I've made my thoughts known about Jenkins before and was ready to rant heavily at the end of this project. I'm still not super-happy about the result, but having now a better grasp of what I'm dealing with, I can at least navigate the differences a bit more easily -- being tripped up about seemingly arbitrary and unhelpful "features" is the main reason for disliking any given technology in the beginning after all. I am a fervent vim user, even as I was frustreated with it early on; I am now pretty much the git-scm expert in my part of the company; and even though I was utterly confused by Linux and its terminals start with, I'm now a shill for command-driven experiences.

After a while, a given technology makes sense: you see the method in the madness. You do have to ride that handcart through hell first though.

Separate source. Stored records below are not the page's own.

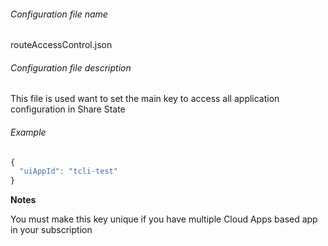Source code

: ###### Configuration file name

routeAccessControl.json

###### Configuration file description

This file is used want to set the main key to access all application configuration in Share State


###### Example
```javascript
{
  "uiAppId": "tcli-test"
}
```

**Notes** 

You must make this key unique if you have multiple Cloud Apps based app in your subscription
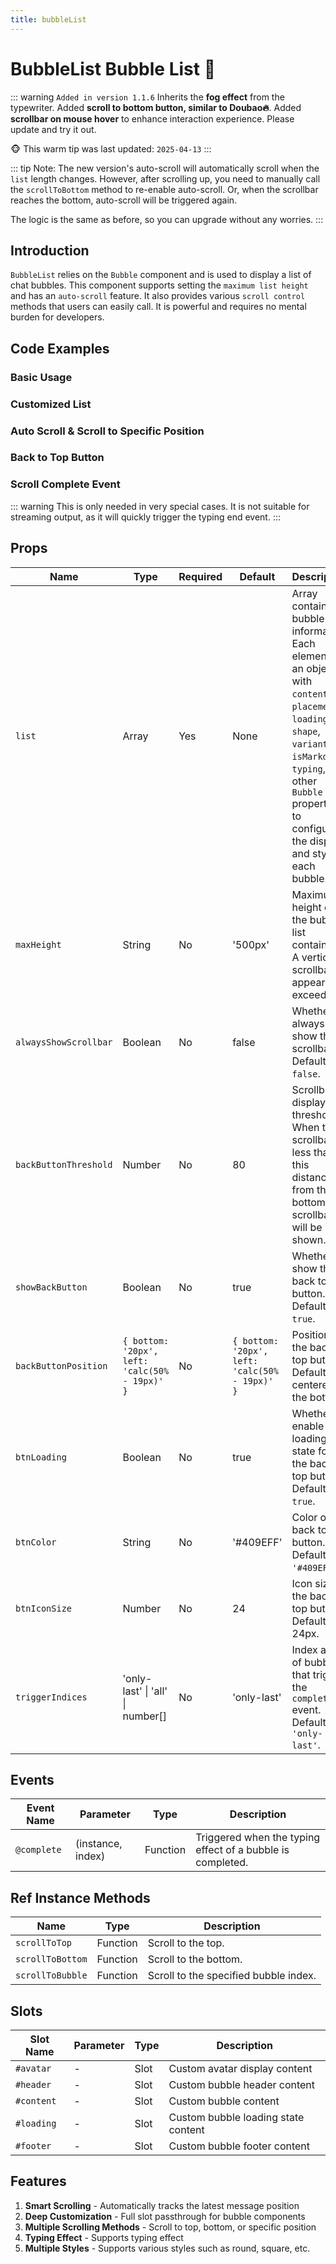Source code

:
 ```yaml
---
title: bubbleList
---
```


# BubbleList Bubble List 🍅

::: warning
`Added in version 1.1.6` Inherits the **fog effect** from the typewriter. Added **scroll to bottom button, similar to Doubao🔥**. Added **scrollbar on mouse hover** to enhance interaction experience. Please update and try it out.

🐵 This warm tip was last updated: `2025-04-13`
:::

::: tip
Note: The new version's auto-scroll will automatically scroll when the `list` length changes. However, after scrolling up, you need to manually call the `scrollToBottom` method to re-enable auto-scroll. Or, when the scrollbar reaches the bottom, auto-scroll will be triggered again.

The logic is the same as before, so you can upgrade without any worries.
:::

## Introduction

`BubbleList` relies on the `Bubble` component and is used to display a list of chat bubbles. This component supports setting the `maximum list height` and has an `auto-scroll` feature. It also provides various `scroll control` methods that users can easily call. It is powerful and requires no mental burden for developers.

## Code Examples

### Basic Usage

<demo src="./demos/list.vue"></demo>

### Customized List

<demo src="./demos/customized.vue"></demo>

### Auto Scroll & Scroll to Specific Position

<demo src="./demos/scroll-to.vue"></demo>

### Back to Top Button

<demo src="./demos/back-button.vue"></demo>

### Scroll Complete Event

::: warning
This is only needed in very special cases. It is not suitable for streaming output, as it will quickly trigger the typing end event.
:::

<demo src="./demos/on-complete.vue"></demo>

## Props

| Name                  | Type                                           | <div style="width: 70px">Required</div> | Default                                        | Description                                                                                                                                                                                                                         |
| --------------------- | ---------------------------------------------- | --------------------------------------- | ---------------------------------------------- | ----------------------------------------------------------------------------------------------------------------------------------------------------------------------------------------------------------------------------------- |
| `list`                | Array                                          | Yes                                     | None                                           | Array containing bubble information. Each element is an object with `content`, `placement`, `loading`, `shape`, `variant`, `isMarkdown`, `typing`, and other `Bubble` properties to configure the display and style of each bubble. |
| `maxHeight`           | String                                         | No                                      | '500px'                                        | Maximum height of the bubble list container. A vertical scrollbar appears if exceeded.                                                                                                                                              |
| `alwaysShowScrollbar` | Boolean                                        | No                                      | false                                          | Whether to always show the scrollbar. Default is `false`.                                                                                                                                                                           |
| `backButtonThreshold` | Number                                         | No                                      | 80                                             | Scrollbar display threshold. When the scrollbar is less than this distance from the bottom, the scrollbar will be shown.                                                                                                            |
| `showBackButton`      | Boolean                                        | No                                      | true                                           | Whether to show the back to top button. Default is `true`.                                                                                                                                                                          |
| `backButtonPosition`  | `{ bottom: '20px', left: 'calc(50% - 19px)' }` | No                                      | `{ bottom: '20px', left: 'calc(50% - 19px)' }` | Position of the back to top button. Default is centered at the bottom.                                                                                                                                                              |
| `btnLoading`          | Boolean                                        | No                                      | true                                           | Whether to enable loading state for the back to top button. Default is `true`.                                                                                                                                                      |
| `btnColor`            | String                                         | No                                      | '#409EFF'                                      | Color of the back to top button. Default is `'#409EFF'`.                                                                                                                                                                            |
| `btnIconSize`         | Number                                         | No                                      | 24                                             | Icon size of the back to top button. Default is 24px.                                                                                                                                                                               |
| `triggerIndices`      | 'only-last' \| 'all' \| number[]               | No                                      | 'only-last'                                    | Index array of bubbles that trigger the `complete` event. Default is `'only-last'`.                                                                                                                                                 |

## Events

| Event Name  | Parameter         | Type     | Description                                                |
| ----------- | ----------------- | -------- | ---------------------------------------------------------- |
| `@complete` | (instance, index) | Function | Triggered when the typing effect of a bubble is completed. |

## Ref Instance Methods

| Name             | Type     | Description                           |
| ---------------- | -------- | ------------------------------------- |
| `scrollToTop`    | Function | Scroll to the top.                    |
| `scrollToBottom` | Function | Scroll to the bottom.                 |
| `scrollToBubble` | Function | Scroll to the specified bubble index. |

## Slots

| Slot Name  | Parameter | Type | Description                         |
| ---------- | --------- | ---- | ----------------------------------- |
| `#avatar`  | -         | Slot | Custom avatar display content       |
| `#header`  | -         | Slot | Custom bubble header content        |
| `#content` | -         | Slot | Custom bubble content               |
| `#loading` | -         | Slot | Custom bubble loading state content |
| `#footer`  | -         | Slot | Custom bubble footer content        |

## Features

1. **Smart Scrolling** - Automatically tracks the latest message position
2. **Deep Customization** - Full slot passthrough for bubble components
3. **Multiple Scrolling Methods** - Scroll to top, bottom, or specific position
4. **Typing Effect** - Supports typing effect
5. **Multiple Styles** - Supports various styles such as round, square, etc.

After persevering a few days, I finally got three scripts done which solve the problem I was having. Here now are the fruits of my labour.

The Dispatcher

The first script is the dispatcher - a simple pipeline that takes a label, gets all the nodes attached to it, and calls the executor job on each of them. Arguably, this is a component that is not needed if the lifecycle is only ever run on a single test node, as its sole responsibility is to throw the actual lifecycle at the various nodes and let them party on their own.

The function declared before the pipeline gets a list of nodes that have the label lifecycle_runners and then produces a structure that has a build-call inside of it, passing required parameters down. a map of these structures is then passed to the Jenkinsfile parallel command in one go.

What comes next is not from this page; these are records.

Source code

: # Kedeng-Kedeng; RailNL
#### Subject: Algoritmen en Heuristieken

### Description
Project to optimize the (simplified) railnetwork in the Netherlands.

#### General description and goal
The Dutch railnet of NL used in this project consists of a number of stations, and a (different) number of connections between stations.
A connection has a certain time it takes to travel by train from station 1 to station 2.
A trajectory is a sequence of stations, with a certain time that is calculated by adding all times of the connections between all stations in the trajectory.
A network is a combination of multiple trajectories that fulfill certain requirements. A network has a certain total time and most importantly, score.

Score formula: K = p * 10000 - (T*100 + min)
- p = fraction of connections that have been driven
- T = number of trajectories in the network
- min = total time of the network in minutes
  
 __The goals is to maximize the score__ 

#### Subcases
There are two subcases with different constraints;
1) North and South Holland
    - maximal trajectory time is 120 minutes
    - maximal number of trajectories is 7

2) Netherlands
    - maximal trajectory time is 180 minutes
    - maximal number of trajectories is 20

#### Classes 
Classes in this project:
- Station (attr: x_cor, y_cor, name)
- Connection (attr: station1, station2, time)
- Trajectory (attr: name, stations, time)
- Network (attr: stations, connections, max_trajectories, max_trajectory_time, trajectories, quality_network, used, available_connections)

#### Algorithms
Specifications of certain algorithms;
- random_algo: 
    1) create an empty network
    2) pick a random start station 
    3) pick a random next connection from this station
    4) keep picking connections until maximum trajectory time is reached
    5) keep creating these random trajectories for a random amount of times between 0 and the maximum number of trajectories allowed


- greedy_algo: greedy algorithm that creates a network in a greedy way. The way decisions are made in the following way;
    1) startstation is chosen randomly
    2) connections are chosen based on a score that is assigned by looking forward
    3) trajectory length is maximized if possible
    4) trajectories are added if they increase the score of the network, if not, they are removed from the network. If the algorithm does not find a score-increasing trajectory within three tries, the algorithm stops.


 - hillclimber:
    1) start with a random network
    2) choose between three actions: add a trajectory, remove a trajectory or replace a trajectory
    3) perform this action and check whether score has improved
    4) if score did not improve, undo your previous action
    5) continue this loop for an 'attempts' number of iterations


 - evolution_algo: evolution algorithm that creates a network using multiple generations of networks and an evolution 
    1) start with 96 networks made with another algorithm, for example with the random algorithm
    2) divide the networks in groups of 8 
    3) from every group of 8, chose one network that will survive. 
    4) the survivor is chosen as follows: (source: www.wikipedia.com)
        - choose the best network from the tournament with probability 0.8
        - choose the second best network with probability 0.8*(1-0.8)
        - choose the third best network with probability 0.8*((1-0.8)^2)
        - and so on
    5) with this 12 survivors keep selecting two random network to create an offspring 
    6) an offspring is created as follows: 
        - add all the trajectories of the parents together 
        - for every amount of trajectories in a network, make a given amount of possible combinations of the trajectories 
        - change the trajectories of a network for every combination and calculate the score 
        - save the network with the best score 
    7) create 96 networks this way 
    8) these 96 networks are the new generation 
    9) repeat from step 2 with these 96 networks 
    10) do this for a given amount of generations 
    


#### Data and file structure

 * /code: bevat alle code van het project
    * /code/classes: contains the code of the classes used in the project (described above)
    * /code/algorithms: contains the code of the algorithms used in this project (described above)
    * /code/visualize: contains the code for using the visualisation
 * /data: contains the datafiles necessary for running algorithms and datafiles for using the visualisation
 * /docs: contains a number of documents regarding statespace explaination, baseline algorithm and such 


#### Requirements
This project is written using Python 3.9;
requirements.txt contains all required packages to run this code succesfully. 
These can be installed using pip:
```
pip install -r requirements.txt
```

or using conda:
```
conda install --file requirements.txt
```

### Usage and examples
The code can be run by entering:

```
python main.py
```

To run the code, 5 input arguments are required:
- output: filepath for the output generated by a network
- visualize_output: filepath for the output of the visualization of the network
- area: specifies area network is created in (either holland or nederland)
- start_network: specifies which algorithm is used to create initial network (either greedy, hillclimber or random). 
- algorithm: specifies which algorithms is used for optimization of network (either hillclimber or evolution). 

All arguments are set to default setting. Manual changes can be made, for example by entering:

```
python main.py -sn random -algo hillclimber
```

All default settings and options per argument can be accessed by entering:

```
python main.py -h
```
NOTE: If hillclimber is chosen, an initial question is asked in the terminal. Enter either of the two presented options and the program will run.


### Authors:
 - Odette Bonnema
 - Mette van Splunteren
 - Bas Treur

The original implementation wrapped a node(...) object inside of it because the person whose work I was piggybacking on thought it was necessary. The result was a mix of declarative and scripted pipeline code, which was arguably the key source of frustration.

def prepare_all_nodes_for_test() {
    def nodelist = nodesByLabel(label: "lifecycle_runners")
    def all_node_tests = [:]

    for (agent_name in nodelist) {
        print "Preparing task for " + agent_name

        all_node_tests[ "${agent_name}" ] = {
            build job: 'Job-executor',
            parameters: [
                string(name: 'TEST_AGENT_LABEL', value: "${agent_name}")
                string(name: 'MAX_LOOPS', value: "${params.MAX_LOOPS}")
            ]
        }
    }

    return all_node_tests
}


pipeline {
    agent none

    parameters {
        // Default to an invalid default value to prevent misconfigured runs on target agents
        string(name: 'TEST_AGENT_LABEL', defaultValue: '(label name)', description: 'Run pipeline against a node with this name/label')
        string(name: 'MAX_LOOPS', defaultValue: '100', description: 'Max number of loops to run')
    }

    stages {
        stage('Kick-off lifecycle runs on agents') {
            steps {
                script {
                    def prepared_node_tests = prepare_all_nodes_for_test()
                    parallel prepared_node_tests
                }
            }
        }
    }
}

The Executor

This is the pipeline in which we do the actual work, and implement the "self-calling" nature of it. It can be called on a single node directly, without the assistance of the dispatcher.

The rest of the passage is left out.